Characterization of the endothelial tip cell. Isolectin staining is shown in green and nuclei staining is shown in blue. e, endothelium; m, macrophages/microglia. (a) High magnification confocal micrograph showing typical filopodia extension at the leading edge of the primary retinal plexus. Note the single endothelial nucleus. (b) Double labeling for isolectin and macrophage marker F4/80 distinguishes between endothelium (e, only green) and macrophages (m, green and red). Arrows point to sprouting tips. (c) Filopodia at sprouting tips in the deeper retinal plexus, and (d) at remodeling sites (arrows) in the primary plexus. (e) High magnification of a sprouting tip triple labeled for VE-cadherin (cell borders and junctions), fibronectin (astrocytes and vessel basement membrane), and nuclei. Note focal filopodia extension at the tip (arrow), whereas following cells extend no filopodia (arrowheads). (f) Filopodia are highly enriched in actin filaments (red and green, arrows and blow up inset), whereas endothelial cells without filopodia show little actin (green, arrowheads). (g) PDGFB in situ hybridization reveals tip cell–specific gene expression (arrows). (h) Dextran perfusion (false colored in red) revealing endothelial lumina.
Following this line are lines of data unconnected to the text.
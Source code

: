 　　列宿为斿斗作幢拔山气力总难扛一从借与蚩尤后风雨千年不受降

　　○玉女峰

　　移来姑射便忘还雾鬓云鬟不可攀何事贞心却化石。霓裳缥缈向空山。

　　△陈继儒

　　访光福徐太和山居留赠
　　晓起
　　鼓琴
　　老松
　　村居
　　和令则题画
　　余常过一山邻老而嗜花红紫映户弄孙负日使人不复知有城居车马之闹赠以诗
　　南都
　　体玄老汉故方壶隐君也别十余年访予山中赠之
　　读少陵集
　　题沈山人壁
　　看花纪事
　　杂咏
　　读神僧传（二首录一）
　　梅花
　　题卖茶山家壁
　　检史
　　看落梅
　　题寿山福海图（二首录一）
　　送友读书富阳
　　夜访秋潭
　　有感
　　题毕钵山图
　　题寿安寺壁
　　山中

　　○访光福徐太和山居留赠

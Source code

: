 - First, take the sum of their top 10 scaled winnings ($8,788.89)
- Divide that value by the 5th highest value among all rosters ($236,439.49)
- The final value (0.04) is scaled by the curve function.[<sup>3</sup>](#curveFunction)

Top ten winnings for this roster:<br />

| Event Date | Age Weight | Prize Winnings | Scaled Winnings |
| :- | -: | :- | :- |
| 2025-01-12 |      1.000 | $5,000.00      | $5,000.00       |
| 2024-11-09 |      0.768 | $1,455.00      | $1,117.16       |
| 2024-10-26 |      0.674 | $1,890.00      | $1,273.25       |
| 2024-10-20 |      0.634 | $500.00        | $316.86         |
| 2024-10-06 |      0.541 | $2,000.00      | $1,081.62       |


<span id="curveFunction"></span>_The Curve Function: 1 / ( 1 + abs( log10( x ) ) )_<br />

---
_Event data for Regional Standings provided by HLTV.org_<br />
Note lumen-free tip cell to the left. (i) Graphic illustration of tip cell and stalk cell terminology. (j) Overview micrograph visualizing endothelial proliferation in the plexus (arrows) but not in the tip region (box, magnified in k). Note lack of Ki67 labeling or Brdu labeling in tip cells (stars), whereas stalk cells and plexus cells near the tip label weakly (arrows). (l) Distribution of proliferating endothelial cells given as percent of the total. 10 retinas labeled for Ki67 were analyzed. Note lack of tip cell proliferation (star). Bars, 20 μm.
Figure 3.
Tip cell migration and stalk cell proliferation in the aortic ring sprouting model. (a) Selected sequence from a time-lapse movie focusing on a single sprout prelabeled for PECAM-1 (red). Note lamellipodia protrusions and continued migration of the leading cell (arrows). (b) Representative image of a single sprout labeled for PECAM-1 (red) and mitosis (phospho-histone, green) and nuclei (Blue). Note that proliferation is confined to the stalk; tip cells do not proliferate (see star and panel c). Total sprout length from the ring margin to the tip of each sprout was measured in a single ring quadrant from each of the three time points (days 5, 7, and 9). The distance from the ring to mitotic endothelial cells along these same sprouts was also measured. The histograms represent the mean of the total length of PECAM-positive sprouts over the 3 d versus the mean length distance to endothelial cell mitosis.
Figure 4.
Astrocytes guide endothelial tip cell filopodia. (a) Over view micrograph, displaying overlap of vascular and astrocytic network. Note that the leading edge of the vascular plexus (arrows) is clearly visible in the astrocytic pattern (arrowhead). (b) High magnification illustrating alignment of tip cell filopodia with astrocytic processes (filled arrowheads). Note undulating appearance of filopodia that lack astrocytic contact (open arrowheads). (c–k) Illustration of the dominant effect of astrocytes on the retinal vascular plexus. Vessel density is regulated by astrocyte density (c). Wild-type overview displaying a single layer of vessels in alignment with the astrocytic network (d and e). (f) Supernumerous astrocytes in GFAP-PDGFA transgenics lead to multilayered blood vessels (see also z scan inset). Tip cells truthfully follow the aberrantly dense astrocytic cords (g and h). (i–k) PDGFA deficiency leads to a sparse vascular network as a result of a sparse astrocytic network. m, macrophages; e, endothelial cells. Bars, 20 μm.
Figure 5.
Illustration of tip cell guidance toward VEGF sources and of VEGFR expression on endothelial filopodia. (a–c) Confocal laser scanning micrographs of VEGF-A in situ hybridization (black signal) combined with double labeling for isolectin and GFAP. (a) Overview illustrating strong VEGF-A expression ahead of the vascular plexus and very low behind the leading edge. (b) Higher magnification showing astrocytic VEGF-A expression (black and red overlap) and strong down-regulation in astrocytes covered by the primary plexus. (c) Tip cell filopodia orientate toward and along VEGF-A–expressing astrocytes. (d) VEGFR2 in situ hybridization identifies strongest expression in the tip cells (arrows). (e and f) VEGFR2 is prominent on tip cell filopodia (arrowheads). (e) Rat mAb labeling using tyramide enhancer kit on cryosection, and (f) goat polyclonal antibody on whole mount labeling together with isolectin.
Figure 6.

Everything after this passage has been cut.